- **EXERCISE PROMPT**: Among the following entries, how many lines hold the string "语句作为函数的开始和结束"? State only the number.

--- START ---

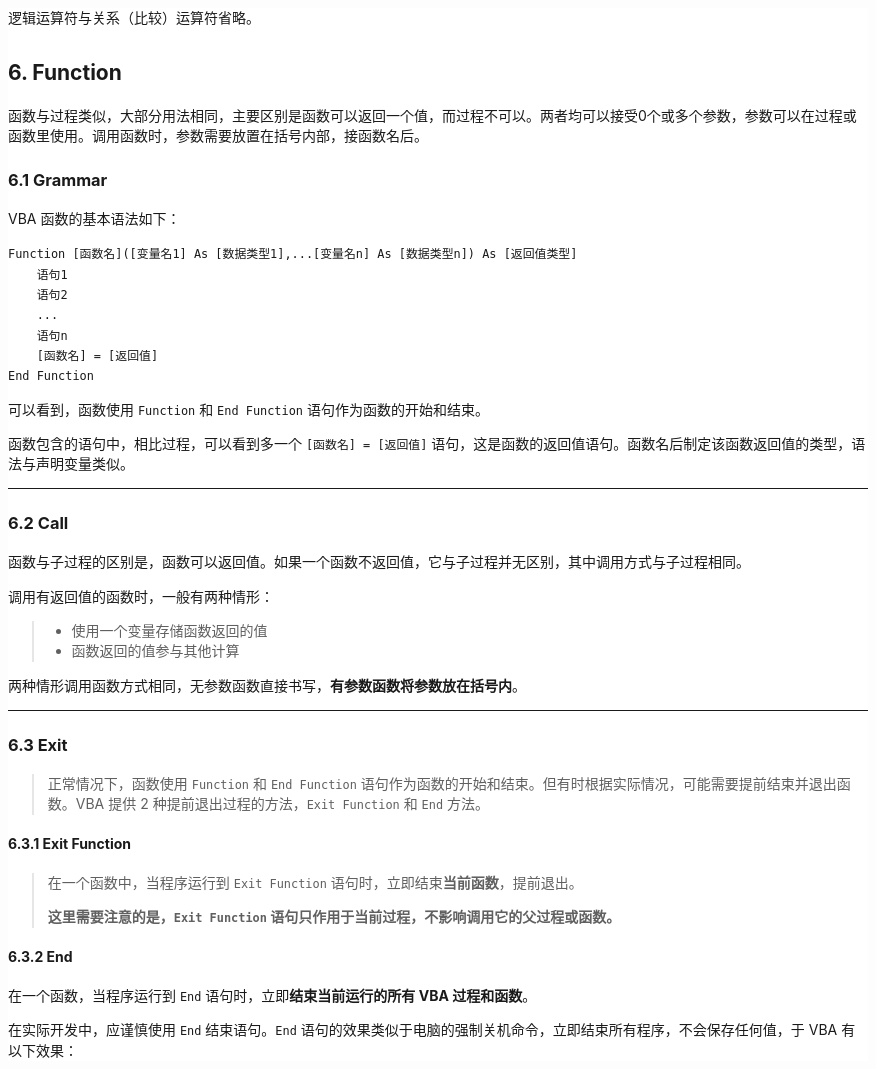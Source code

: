 逻辑运算符与关系（比较）运算符省略。



## 6. Function

函数与过程类似，大部分用法相同，主要区别是函数可以返回一个值，而过程不可以。两者均可以接受0个或多个参数，参数可以在过程或函数里使用。调用函数时，参数需要放置在括号内部，接函数名后。

### 6.1 Grammar

VBA 函数的基本语法如下：

```
Function [函数名]([变量名1] As [数据类型1],...[变量名n] As [数据类型n]) As [返回值类型]
    语句1
    语句2
    ...
    语句n
    [函数名] = [返回值]
End Function
```

可以看到，函数使用 `Function` 和 `End Function` 语句作为函数的开始和结束。

函数包含的语句中，相比过程，可以看到多一个 `[函数名] = [返回值]` 语句，这是函数的返回值语句。函数名后制定该函数返回值的类型，语法与声明变量类似。

---

### 6.2 Call

函数与子过程的区别是，函数可以返回值。如果一个函数不返回值，它与子过程并无区别，其中调用方式与子过程相同。

调用有返回值的函数时，一般有两种情形：

> - 使用一个变量存储函数返回的值
> - 函数返回的值参与其他计算

两种情形调用函数方式相同，无参数函数直接书写，**有参数函数将参数放在括号内**。

---

### 6.3 Exit

> 正常情况下，函数使用 `Function` 和 `End Function` 语句作为函数的开始和结束。但有时根据实际情况，可能需要提前结束并退出函数。VBA 提供 2 种提前退出过程的方法，`Exit Function` 和 `End` 方法。

#### 6.3.1 Exit Function

> 在一个函数中，当程序运行到 `Exit Function` 语句时，立即结束**当前函数**，提前退出。
>
> **这里需要注意的是，`Exit Function` 语句只作用于当前过程，不影响调用它的父过程或函数。**

#### 6.3.2 End

在一个函数，当程序运行到 `End` 语句时，立即**结束当前运行的所有 VBA 过程和函数**。

在实际开发中，应谨慎使用 `End` 结束语句。`End` 语句的效果类似于电脑的强制关机命令，立即结束所有程序，不会保存任何值，于 VBA 有以下效果：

--- END ---

- **REPLY**: 2